Dinas Pariwisata Kabupaten Tangerang, melalui Bidang Destinasi dan Seksi Pengembangan Wisata, juga tak bisa lepas tangan. Bila tempat ini menjadi destinasi rekreasi keluarga, maka standar keamanan publik harus ditegakkan. Bukan sekadar menunggu laporan viral.
Dinas Perkim, melalui Bidang Pertamanan dan Seksi Pemeliharaan Fasilitas Umum, mesti memahami bahwa taman pribadi yang dibuka untuk umum adalah bagian dari ruang sosial. Bila ada keluhan keselamatan, maka diamnya dinas bisa dimaknai sebagai bentuk pembiaran.

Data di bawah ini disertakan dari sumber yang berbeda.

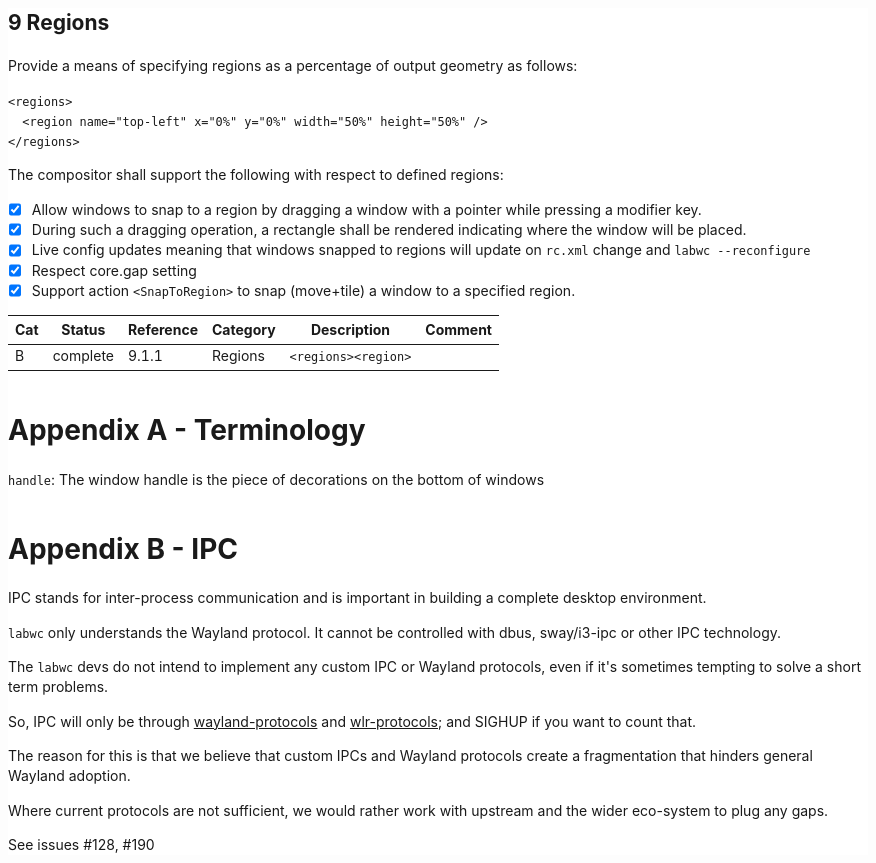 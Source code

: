 
## 9 Regions

Provide a means of specifying regions as a percentage of output geometry as
follows:

```
<regions>
  <region name="top-left" x="0%" y="0%" width="50%" height="50%" />
</regions>
```

The compositor shall support the following with respect to defined regions:

- [x] Allow windows to snap to a region by dragging a window with a pointer
      while pressing a modifier key.
- [x] During such a dragging operation, a rectangle shall be rendered
      indicating where the window will be placed.
- [x] Live config updates meaning that windows snapped to regions will
      update on `rc.xml` change and `labwc --reconfigure`
- [x] Respect core.gap setting
- [x] Support action `<SnapToRegion>` to snap (move+tile) a window to a
      specified region.

| Cat | Status   | Reference | Category                        | Description                                             | Comment
| --- | -------- | --------- | ------------------------------- | ------------------------------------------------------- | -------
|  B  | complete | 9.1.1     | Regions                         | `<regions><region>`                                     |

# Appendix A - Terminology

`handle`: The window handle is the piece of decorations on the bottom of windows

# Appendix B - IPC

IPC stands for inter-process communication and is important in building a
complete desktop environment.

`labwc` only understands the Wayland protocol. It cannot be controlled with
dbus, sway/i3-ipc or other IPC technology.

The `labwc` devs do not intend to implement any custom IPC or Wayland
protocols, even if it's sometimes tempting to solve a short term problems.

So, IPC will only be through [wayland-protocols] and [wlr-protocols];
and SIGHUP if you want to count that.

The reason for this is that we believe that custom IPCs and Wayland
protocols create a fragmentation that hinders general Wayland adoption.

Where current protocols are not sufficient, we would rather work with
upstream and the wider eco-system to plug any gaps.

[wayland-protocols]: https://gitlab.freedesktop.org/wayland/wayland-protocols
[wlr-protocols]: https://gitlab.freedesktop.org/wlroots/wlr-protocols

See issues #128, #190


[presentation-time]: https://gitlab.freedesktop.org/wayland/wayland-protocols/-/tree/main/stable/presentation-time
[viewporter]: https://gitlab.freedesktop.org/wayland/wayland-protocols/-/tree/main/stable/viewporter
[xdg-shell]: https://gitlab.freedesktop.org/wayland/wayland-protocols/-/tree/main/stable/xdg-shell
[ext-session-lock-v1]: https://gitlab.freedesktop.org/wayland/wayland-protocols/-/tree/main/staging/ext-session-lock
[kde-server-decoration]: https://wayland.app/protocols/kde-server-decoration
[^1]: See swaywm/swaylock@3e84316. This is more secure than
[^2]: For mouse-contexts 'Root' is used as a synonym for 'Desktop' which is
[^3]: This protocol might actually annoy users. It is used by Chromium to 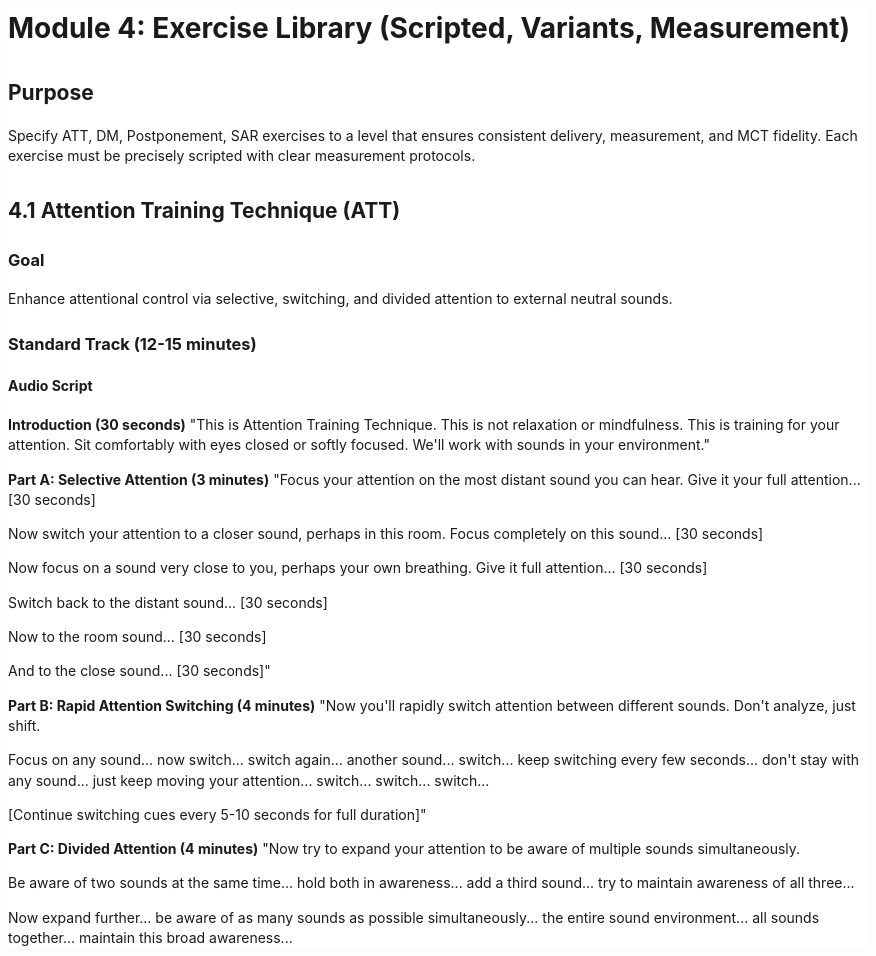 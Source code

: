 # Module 4: Exercise Library (Scripted, Variants, Measurement)

## Purpose
Specify ATT, DM, Postponement, SAR exercises to a level that ensures consistent delivery, measurement, and MCT fidelity. Each exercise must be precisely scripted with clear measurement protocols.

## 4.1 Attention Training Technique (ATT)

### Goal
Enhance attentional control via selective, switching, and divided attention to external neutral sounds.

### Standard Track (12-15 minutes)

#### Audio Script

**Introduction (30 seconds)**
"This is Attention Training Technique. This is not relaxation or mindfulness. This is training for your attention. Sit comfortably with eyes closed or softly focused. We'll work with sounds in your environment."

**Part A: Selective Attention (3 minutes)**
"Focus your attention on the most distant sound you can hear. Give it your full attention... [30 seconds]

Now switch your attention to a closer sound, perhaps in this room. Focus completely on this sound... [30 seconds]

Now focus on a sound very close to you, perhaps your own breathing. Give it full attention... [30 seconds]

Switch back to the distant sound... [30 seconds]

Now to the room sound... [30 seconds]

And to the close sound... [30 seconds]"

**Part B: Rapid Attention Switching (4 minutes)**
"Now you'll rapidly switch attention between different sounds. Don't analyze, just shift.

Focus on any sound... now switch... switch again... another sound... switch... keep switching every few seconds... don't stay with any sound... just keep moving your attention... switch... switch... switch...

[Continue switching cues every 5-10 seconds for full duration]"

**Part C: Divided Attention (4 minutes)**
"Now try to expand your attention to be aware of multiple sounds simultaneously.

Be aware of two sounds at the same time... hold both in awareness... add a third sound... try to maintain awareness of all three...

Now expand further... be aware of as many sounds as possible simultaneously... the entire sound environment... all sounds together... maintain this broad awareness...
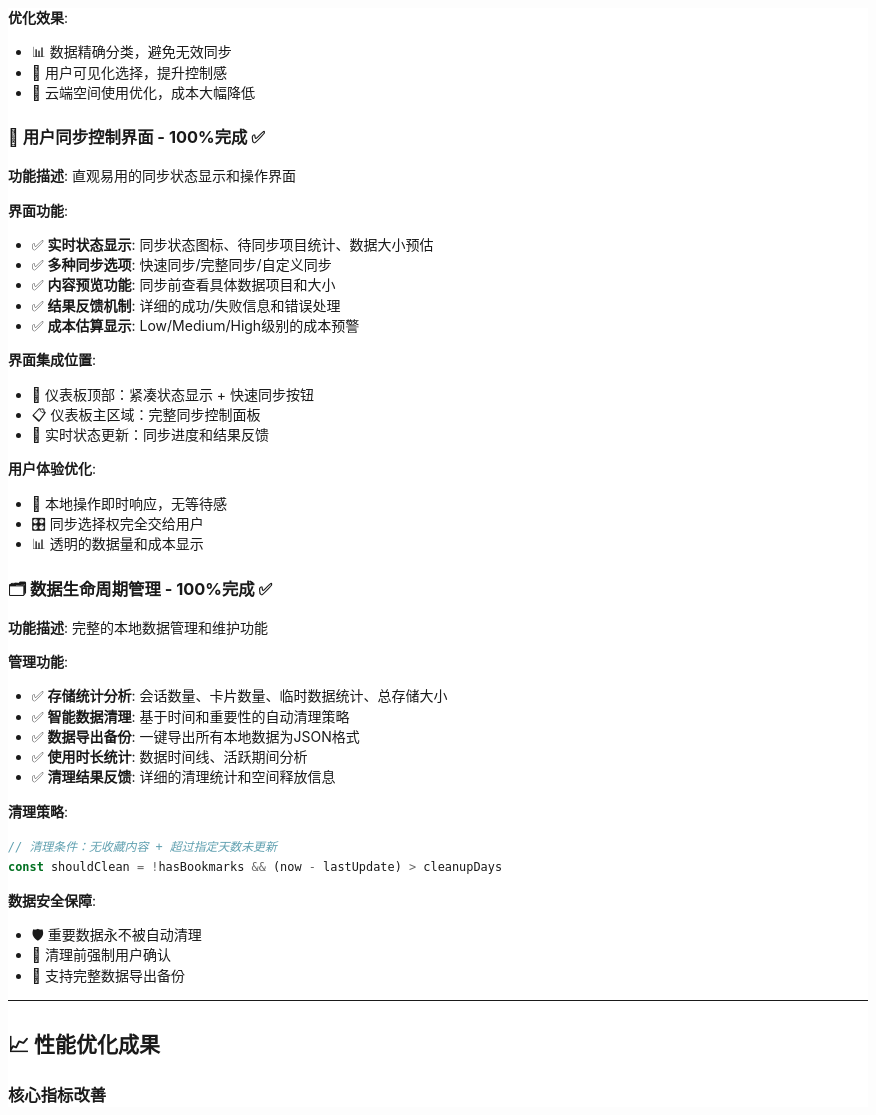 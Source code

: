 **优化效果**:
- 📊 数据精确分类，避免无效同步
- 🎯 用户可见化选择，提升控制感
- 💾 云端空间使用优化，成本大幅降低

### 🎨 **用户同步控制界面** - **100%完成** ✅

**功能描述**: 直观易用的同步状态显示和操作界面

**界面功能**:
- ✅ **实时状态显示**: 同步状态图标、待同步项目统计、数据大小预估
- ✅ **多种同步选项**: 快速同步/完整同步/自定义同步
- ✅ **内容预览功能**: 同步前查看具体数据项目和大小
- ✅ **结果反馈机制**: 详细的成功/失败信息和错误处理
- ✅ **成本估算显示**: Low/Medium/High级别的成本预警

**界面集成位置**:
- 🎯 仪表板顶部：紧凑状态显示 + 快速同步按钮
- 📋 仪表板主区域：完整同步控制面板
- 🔄 实时状态更新：同步进度和结果反馈

**用户体验优化**:
- 🚀 本地操作即时响应，无等待感
- 🎛️ 同步选择权完全交给用户
- 📊 透明的数据量和成本显示

### 🗂️ **数据生命周期管理** - **100%完成** ✅

**功能描述**: 完整的本地数据管理和维护功能

**管理功能**:
- ✅ **存储统计分析**: 会话数量、卡片数量、临时数据统计、总存储大小
- ✅ **智能数据清理**: 基于时间和重要性的自动清理策略
- ✅ **数据导出备份**: 一键导出所有本地数据为JSON格式
- ✅ **使用时长统计**: 数据时间线、活跃期间分析
- ✅ **清理结果反馈**: 详细的清理统计和空间释放信息

**清理策略**:
```typescript
// 清理条件：无收藏内容 + 超过指定天数未更新
const shouldClean = !hasBookmarks && (now - lastUpdate) > cleanupDays
```

**数据安全保障**:
- 🛡️ 重要数据永不被自动清理
- 💾 清理前强制用户确认
- 📁 支持完整数据导出备份

---

## 📈 性能优化成果

### 核心指标改善
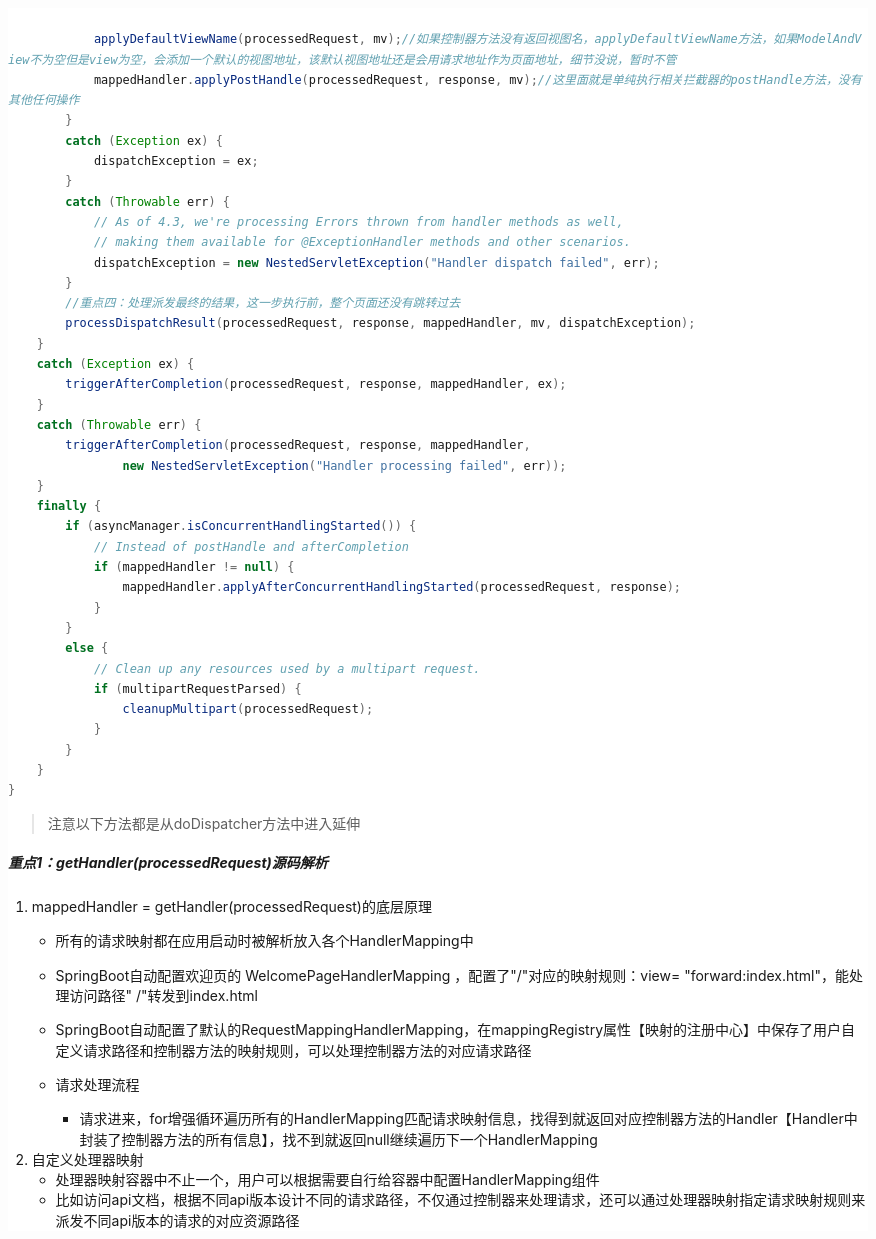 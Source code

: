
 ```java

            applyDefaultViewName(processedRequest, mv);//如果控制器方法没有返回视图名，applyDefaultViewName方法，如果ModelAndView不为空但是view为空，会添加一个默认的视图地址，该默认视图地址还是会用请求地址作为页面地址，细节没说，暂时不管
            mappedHandler.applyPostHandle(processedRequest, response, mv);//这里面就是单纯执行相关拦截器的postHandle方法，没有其他任何操作
        }
        catch (Exception ex) {
            dispatchException = ex;
        }
        catch (Throwable err) {
            // As of 4.3, we're processing Errors thrown from handler methods as well,
            // making them available for @ExceptionHandler methods and other scenarios.
            dispatchException = new NestedServletException("Handler dispatch failed", err);
        }
        //重点四：处理派发最终的结果，这一步执行前，整个页面还没有跳转过去
        processDispatchResult(processedRequest, response, mappedHandler, mv, dispatchException);
    }
    catch (Exception ex) {
        triggerAfterCompletion(processedRequest, response, mappedHandler, ex);
    }
    catch (Throwable err) {
        triggerAfterCompletion(processedRequest, response, mappedHandler,
                new NestedServletException("Handler processing failed", err));
    }
    finally {
        if (asyncManager.isConcurrentHandlingStarted()) {
            // Instead of postHandle and afterCompletion
            if (mappedHandler != null) {
                mappedHandler.applyAfterConcurrentHandlingStarted(processedRequest, response);
            }
        }
        else {
            // Clean up any resources used by a multipart request.
            if (multipartRequestParsed) {
                cleanupMultipart(processedRequest);
            }
        }
    }
}
```

> 注意以下方法都是从doDispatcher方法中进入延伸

##### 重点1：getHandler(processedRequest)源码解析

1. mappedHandler = getHandler(processedRequest)的底层原理
   + 所有的请求映射都在应用启动时被解析放入各个HandlerMapping中

   + SpringBoot自动配置欢迎页的 WelcomePageHandlerMapping ，配置了"/"对应的映射规则：view= "forward:index.html"，能处理访问路径" /"转发到index.html
   + SpringBoot自动配置了默认的RequestMappingHandlerMapping，在mappingRegistry属性【映射的注册中心】中保存了用户自定义请求路径和控制器方法的映射规则，可以处理控制器方法的对应请求路径
   + 请求处理流程
     + 请求进来，for增强循环遍历所有的HandlerMapping匹配请求映射信息，找得到就返回对应控制器方法的Handler【Handler中封装了控制器方法的所有信息】，找不到就返回null继续遍历下一个HandlerMapping
2. 自定义处理器映射
   + 处理器映射容器中不止一个，用户可以根据需要自行给容器中配置HandlerMapping组件
   + 比如访问api文档，根据不同api版本设计不同的请求路径，不仅通过控制器来处理请求，还可以通过处理器映射指定请求映射规则来派发不同api版本的请求的对应资源路径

Pemerintah Kecamatan Tigaraksa dan Desa setempat pun diminta untuk tidak sekadar menjadi penonton. Ini wilayah mereka, ini warga mereka. Seksi Trantib dan Pelayanan Umum seharusnya menjadi garda pertama dalam pengawasan. Ketika bahaya sudah terjadi, diam bukan lagi pilihan.

Logo YLPK PERARI (Yayasan Lembaga Perlindungan Konsumen Perjuangan Anak Negeri) Tidak akan ada perdamaian tanpa adanya keadilan. (Foto: Mantv7.id)
YLPK PERARI menilai kasus ini sebagai bentuk kelalaian sistemik. “Jangan tunggu ada anak yang kejang, baru semua sibuk rapat koordinasi. Sekarang pun sudah cukup untuk masuk ke ranah pelanggaran keselamatan publik,” tegas Siaruddin, Kabid Humas YLPK PERARI.
Aktivis sosial dan lingkungan pun angkat suara. “Jika tempat ini terbukti tidak memiliki izin atau menyalahi ketentuan teknis keselamatan, maka pengelola bisa digugat. Pemerintah juga bisa dikenai pertanggungjawaban hukum karena lalai dalam pengawasan,” ujar Donny Putra T., S.H.

Foto aktivis kerohanian Kabupaten Tangerang asal Balaraja, Ustad Ahmad Rustam. (Foto: Mantv7.id)
Tokoh kerohanian Kabupaten Tangerang, Ustadz Ahmad Rustam, menyampaikan kritik tajam. “Jangan cuma turun kalau ada peresmian. Anak-anak sudah kesetrum, masa masih diam saja? Itu bukan taman, itu jebakan.”
Warga hanya bisa berharap insiden yang terjadi belum sampai merenggut nyawa. Namun jika pembiaran terus terjadi, bukan tidak mungkin akan ada korban berikutnya. Dan saat itu terjadi, publik berhak bicara lebih keras karena diamnya pejabat bisa jadi bagian dari kejahatan yang lebih besar.